Kadam also takes pride in organising pilgrimage tours for the senior citizens in his constituency. These seven day trips consist of a pick up from Mumbai and a trip to famous holy sites like Varanasi, Sarnath, Triveni, Sangam (Allahabad) and back to Mumbai. The extensive train trips have inclusive vegetarian meals for all the people on board and have doctors assistance, apart from volunteers and local party workers who help the senior citizens. A rough estimate of the cost involved for the intricate logistics involved leads to several crores of rupees, which the MLA does not fund from his MLA LAD (Local Area Development fund). The very fact that the MLA has done something for these senior citizens makes him much more endearing. This undoubtedly also strengthens the personal bond between the MLA and these senior citizens, and their families as well. This makes him more of a beloved, dutiful son instead of just an elected representative.

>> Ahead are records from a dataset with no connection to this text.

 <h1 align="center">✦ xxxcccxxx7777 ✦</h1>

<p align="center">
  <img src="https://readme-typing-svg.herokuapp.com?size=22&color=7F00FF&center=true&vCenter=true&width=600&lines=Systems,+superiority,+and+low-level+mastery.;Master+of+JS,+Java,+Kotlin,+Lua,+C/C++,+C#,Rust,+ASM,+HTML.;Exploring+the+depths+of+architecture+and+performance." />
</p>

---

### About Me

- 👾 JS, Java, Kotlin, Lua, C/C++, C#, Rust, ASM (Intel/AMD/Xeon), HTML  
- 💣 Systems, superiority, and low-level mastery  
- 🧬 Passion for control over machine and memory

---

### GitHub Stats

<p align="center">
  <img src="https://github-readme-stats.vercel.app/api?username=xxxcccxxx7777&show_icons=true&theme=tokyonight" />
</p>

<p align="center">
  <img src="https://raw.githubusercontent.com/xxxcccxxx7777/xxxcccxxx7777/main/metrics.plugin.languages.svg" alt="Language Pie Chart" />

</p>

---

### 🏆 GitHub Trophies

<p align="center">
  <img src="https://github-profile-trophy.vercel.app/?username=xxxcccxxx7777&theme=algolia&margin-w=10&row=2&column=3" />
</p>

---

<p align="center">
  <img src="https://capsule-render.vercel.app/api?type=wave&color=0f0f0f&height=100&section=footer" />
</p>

Apart from these ‘innovative’ ways of reaching out to his constituents and this near perfect role-playing of a dutiful son and protective brother to them, the leader has very skillfully blurred the boundaries of functionality of a leader as a constitutional representative of people in the legislative assembly and a leader as a member of a family who provides for that family (the family here being the electorate at large).

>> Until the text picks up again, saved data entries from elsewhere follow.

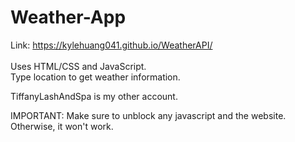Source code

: # Weather-App
Link: https://kylehuang041.github.io/WeatherAPI/<br><br>
Uses HTML/CSS and JavaScript.<br>
Type location to get weather information.<br>

TiffanyLashAndSpa is my other account.<br>

IMPORTANT: Make sure to unblock any javascript and the website. Otherwise, it won't work.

Politicians in Mumbai are popular for such kind of ‘pilgrimage politics’, with another BJP MLA from the city, Mangal Prabhat Lodha, being one of the pioneers in patronage techniques. Be it Ganesh utsav mandals, dandiya-raas or dahi-handi festivals, politicians turn themselves out in huge banners and publicity materials organising such festivities all around the year. The organising mandals (local youth clubs) often thrive on the patronage of local politicians, who use their services during election campaigns for mobilising and consolidating voters. This has also led to a new form of vote buying which campaign managers call ‘mandal-bundle’ politics. This is essentially approaching mandals with bundles of notes to buy their electoral support. Elections timed around festivals see the potential income of these mandals spiralling upwards, like in the 2014 assembly elections.
These innovative patronage practices provide the moral legitimacy to such transactions and take client-patron based politics away from the realm of immorality and illegality. This also strengthens the voters’ bargaining power, as the assertive importance of the mandals point out. However, it also compromises on the constitutional duties of the elected politicians as lawmakers and administrators. While these practices might ensure more votes for the politicians, it need not necessarily ensure better service delivery for the constituency as a whole. Kadam, for instance won the last assembly election from his constituency with a thumping majority, despite having one of the most dismal records of presence in the previous assembly. He missed two years of Assembly due to a suspension. But that hardly affected his popularity in the constituency, as long as he had time to play the dutiful son and the protective brother. These innovations in patronage from politicians point towards an increasing need among the current scholarship to find new ways and perspectives of studying patronage politics in the developing world and capture the transformations taking place.
Sarthak Bagchi is a doctoral fellow at Leiden University Institute for Area Studies.